Challenge Using readline() and atoi()

My solution. It works, but any input is appreciated :slight_smile:

[code]#include <stdio.h>
#include <stdlib.h>
#import <readline/readline.h>

int main(int argc, const char * argv[])
{
// declare integer i
int i;
// create loop starting at 99, decrementing 3, down to 0
for (i = 99; i>0; i -=3) {
// allow user to input where to start, but only ask once in the loop
if (i==99) {
// ask where to start counting
printf(“Where should I start counting? “);
// insert readline function to take user input
const char *num = readline(NULL);
// insert atoi function to change input to type integer
i = atoi(num);
}
// display the current number in the countdown
printf(”%d\n”, i);
// if the number is evenly divisible by 5 dispaly Found one!
if (i % 5 == 0) {
printf(“Found one!\n”);
}
}
return 0;
}
[/code]

Seems a bit too complex. the for-loop is ok, but why have code in there that is only executed the first time? This code can be put before the for-loop. An added benefit is that the variable i is not changed in the loop itself, which makes the code clearer.

#include <stdio.h>
#include <stdlib.h>
#import <readline/readline.h>

int main(int argc, const char * argv[])
{
    // ask where to start counting
    printf("Where should I start counting? ");
    // insert readline function to take user input
    const char *num = readline(NULL);

    // insert atoi function to change input to type integer
    // create loop starting at 99, decrementing 3, down to 0
    for (int i = atoi(num);  i >= 0; i -= 3) {
        // display the current number in the countdown
        printf("%d\n", i);
        // if the number is evenly divisible by 5 dispaly Found one!
        if (i % 5 == 0) {
            printf("Found one!\n");
        }
    }
    return 0;
}

I don’t think your solution is complex as stated above.

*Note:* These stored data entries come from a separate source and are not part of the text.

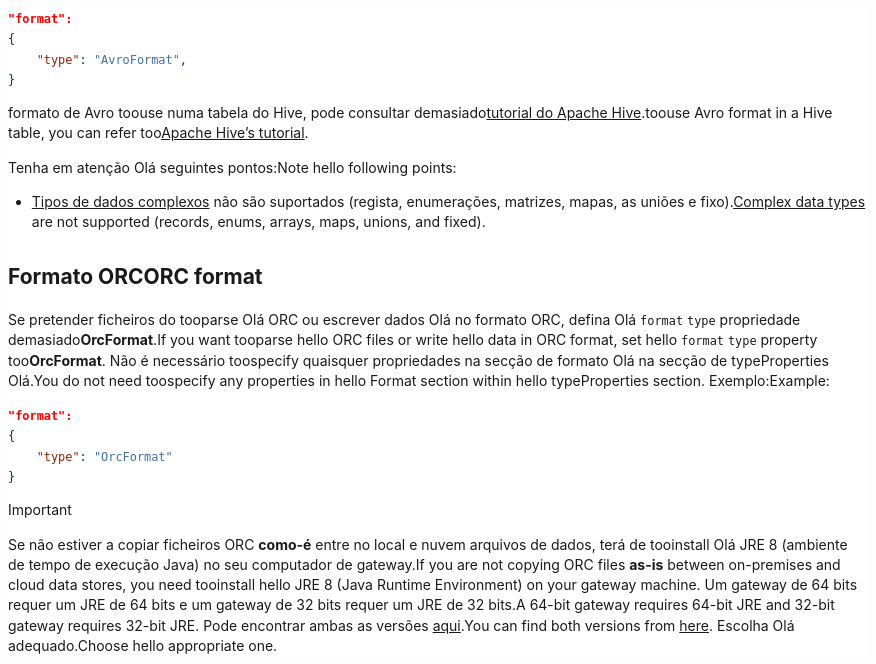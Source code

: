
 ```json
"format":
{
    "type": "AvroFormat",
}
```

<span data-ttu-id="a9e36-326">formato de Avro toouse numa tabela do Hive, pode consultar demasiado[tutorial do Apache Hive](https://cwiki.apache.org/confluence/display/Hive/AvroSerDe).</span><span class="sxs-lookup"><span data-stu-id="a9e36-326">toouse Avro format in a Hive table, you can refer too[Apache Hive’s tutorial](https://cwiki.apache.org/confluence/display/Hive/AvroSerDe).</span></span>

<span data-ttu-id="a9e36-327">Tenha em atenção Olá seguintes pontos:</span><span class="sxs-lookup"><span data-stu-id="a9e36-327">Note hello following points:</span></span>  

* <span data-ttu-id="a9e36-328">[Tipos de dados complexos](http://avro.apache.org/docs/current/spec.html#schema_complex) não são suportados (regista, enumerações, matrizes, mapas, as uniões e fixo).</span><span class="sxs-lookup"><span data-stu-id="a9e36-328">[Complex data types](http://avro.apache.org/docs/current/spec.html#schema_complex) are not supported (records, enums, arrays, maps, unions, and fixed).</span></span>

## <a name="orc-format"></a><span data-ttu-id="a9e36-329">Formato ORC</span><span class="sxs-lookup"><span data-stu-id="a9e36-329">ORC format</span></span>
<span data-ttu-id="a9e36-330">Se pretender ficheiros do tooparse Olá ORC ou escrever dados Olá no formato ORC, defina Olá `format` `type` propriedade demasiado**OrcFormat**.</span><span class="sxs-lookup"><span data-stu-id="a9e36-330">If you want tooparse hello ORC files or write hello data in ORC format, set hello `format` `type` property too**OrcFormat**.</span></span> <span data-ttu-id="a9e36-331">Não é necessário toospecify quaisquer propriedades na secção de formato Olá na secção de typeProperties Olá.</span><span class="sxs-lookup"><span data-stu-id="a9e36-331">You do not need toospecify any properties in hello Format section within hello typeProperties section.</span></span> <span data-ttu-id="a9e36-332">Exemplo:</span><span class="sxs-lookup"><span data-stu-id="a9e36-332">Example:</span></span>

```json
"format":
{
    "type": "OrcFormat"
}
```

> [!IMPORTANT]
> <span data-ttu-id="a9e36-333">Se não estiver a copiar ficheiros ORC **como-é** entre no local e nuvem arquivos de dados, terá de tooinstall Olá JRE 8 (ambiente de tempo de execução Java) no seu computador de gateway.</span><span class="sxs-lookup"><span data-stu-id="a9e36-333">If you are not copying ORC files **as-is** between on-premises and cloud data stores, you need tooinstall hello JRE 8 (Java Runtime Environment) on your gateway machine.</span></span> <span data-ttu-id="a9e36-334">Um gateway de 64 bits requer um JRE de 64 bits e um gateway de 32 bits requer um JRE de 32 bits.</span><span class="sxs-lookup"><span data-stu-id="a9e36-334">A 64-bit gateway requires 64-bit JRE and 32-bit gateway requires 32-bit JRE.</span></span> <span data-ttu-id="a9e36-335">Pode encontrar ambas as versões [aqui](http://go.microsoft.com/fwlink/?LinkId=808605).</span><span class="sxs-lookup"><span data-stu-id="a9e36-335">You can find both versions from [here](http://go.microsoft.com/fwlink/?LinkId=808605).</span></span> <span data-ttu-id="a9e36-336">Escolha Olá adequado.</span><span class="sxs-lookup"><span data-stu-id="a9e36-336">Choose hello appropriate one.</span></span>
>
>
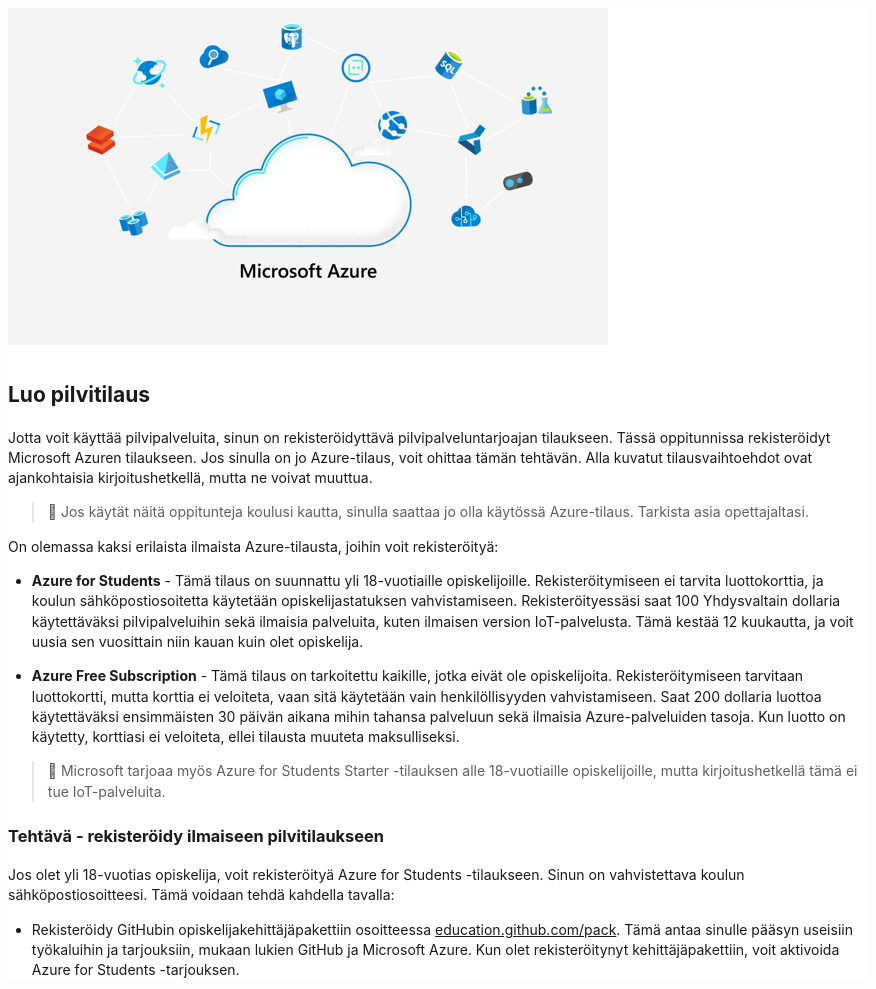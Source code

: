 [![Azure yleiskatsausvideo](../../../../../translated_images/what-is-azure-video-thumbnail.20174db09e03bbb87d213f928d3cb27410305d2e567e952827de8478dbda959b.fi.png)](https://www.microsoft.com/videoplayer/embed/RE4Ibng?WT.mc_id=academic-17441-jabenn)

## Luo pilvitilaus

Jotta voit käyttää pilvipalveluita, sinun on rekisteröidyttävä pilvipalveluntarjoajan tilaukseen. Tässä oppitunnissa rekisteröidyt Microsoft Azuren tilaukseen. Jos sinulla on jo Azure-tilaus, voit ohittaa tämän tehtävän. Alla kuvatut tilausvaihtoehdot ovat ajankohtaisia kirjoitushetkellä, mutta ne voivat muuttua.

> 💁 Jos käytät näitä oppitunteja koulusi kautta, sinulla saattaa jo olla käytössä Azure-tilaus. Tarkista asia opettajaltasi.

On olemassa kaksi erilaista ilmaista Azure-tilausta, joihin voit rekisteröityä:

* **Azure for Students** - Tämä tilaus on suunnattu yli 18-vuotiaille opiskelijoille. Rekisteröitymiseen ei tarvita luottokorttia, ja koulun sähköpostiosoitetta käytetään opiskelijastatuksen vahvistamiseen. Rekisteröityessäsi saat 100 Yhdysvaltain dollaria käytettäväksi pilvipalveluihin sekä ilmaisia palveluita, kuten ilmaisen version IoT-palvelusta. Tämä kestää 12 kuukautta, ja voit uusia sen vuosittain niin kauan kuin olet opiskelija.

* **Azure Free Subscription** - Tämä tilaus on tarkoitettu kaikille, jotka eivät ole opiskelijoita. Rekisteröitymiseen tarvitaan luottokortti, mutta korttia ei veloiteta, vaan sitä käytetään vain henkilöllisyyden vahvistamiseen. Saat 200 dollaria luottoa käytettäväksi ensimmäisten 30 päivän aikana mihin tahansa palveluun sekä ilmaisia Azure-palveluiden tasoja. Kun luotto on käytetty, korttiasi ei veloiteta, ellei tilausta muuteta maksulliseksi.

> 💁 Microsoft tarjoaa myös Azure for Students Starter -tilauksen alle 18-vuotiaille opiskelijoille, mutta kirjoitushetkellä tämä ei tue IoT-palveluita.

### Tehtävä - rekisteröidy ilmaiseen pilvitilaukseen

Jos olet yli 18-vuotias opiskelija, voit rekisteröityä Azure for Students -tilaukseen. Sinun on vahvistettava koulun sähköpostiosoitteesi. Tämä voidaan tehdä kahdella tavalla:

* Rekisteröidy GitHubin opiskelijakehittäjäpakettiin osoitteessa [education.github.com/pack](https://education.github.com/pack). Tämä antaa sinulle pääsyn useisiin työkaluihin ja tarjouksiin, mukaan lukien GitHub ja Microsoft Azure. Kun olet rekisteröitynyt kehittäjäpakettiin, voit aktivoida Azure for Students -tarjouksen.
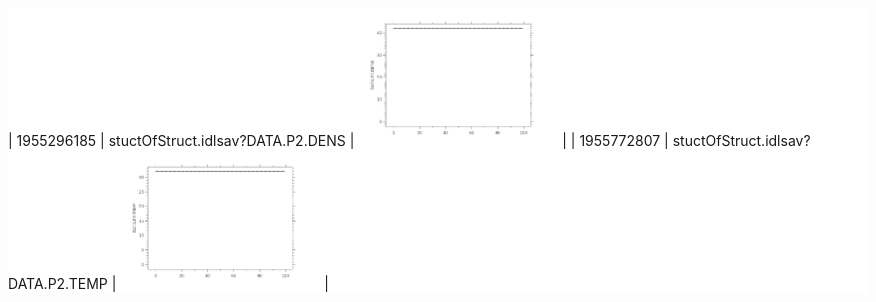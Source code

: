 | 1955296185 | stuctOfStruct.idlsav?DATA.P2.DENS | <img src="image/1955296185.png" width="200"> |
| 1955772807 | stuctOfStruct.idlsav?DATA.P2.TEMP | <img src="image/1955772807.png" width="200"> |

Here is the solution that I liked. As opposed as pretty much everyone, I used i++ as my increment and then added 2 if statements:

#import <readline/readline.h>
#include <stdio.h>
#import <stdlib.h>

int main(int argc, const char * argv[]) {
    printf("Where should I start counting?");
    const char *number = readline(NULL);
    int i = atoi(number);
    for (i = i; i >= 0; i--) {
        if (i % 3 == 0) {
            printf("%d\n",i);
            if (i % 5 == 0) {
                printf("Found one!\n");
            }

        }
            }
    
    
    return 0;
}

[quote] for (i = i; i >= 0; i--) { ... } [/quote]
Although the above statement is syntactically correct, it is yucky!

for-statement := for (init-expr ; test-expr ; iter-expr) statement

init-expr, test-expr, and iter-expr are all optional.

Therefore, the above statement can be simplified as:

for (; i >= 0; i--) {
   ...
}

.

[quote=“ibex10”][quote] for (i = i; i >= 0; i--) { ... } [/quote]
Although the above statement is syntactically correct, it is yucky!

for-statement := for (init-expr ; test-expr ; iter-expr) statement

init-expr, test-expr, and iter-expr are all optional.

Therefore, the above statement can be simplified as:

for (; i >= 0; i--) {
   ...
}

.[/quote]

^ This is correct. I just wrote it that way not to confuse people. But you’re absolutely right.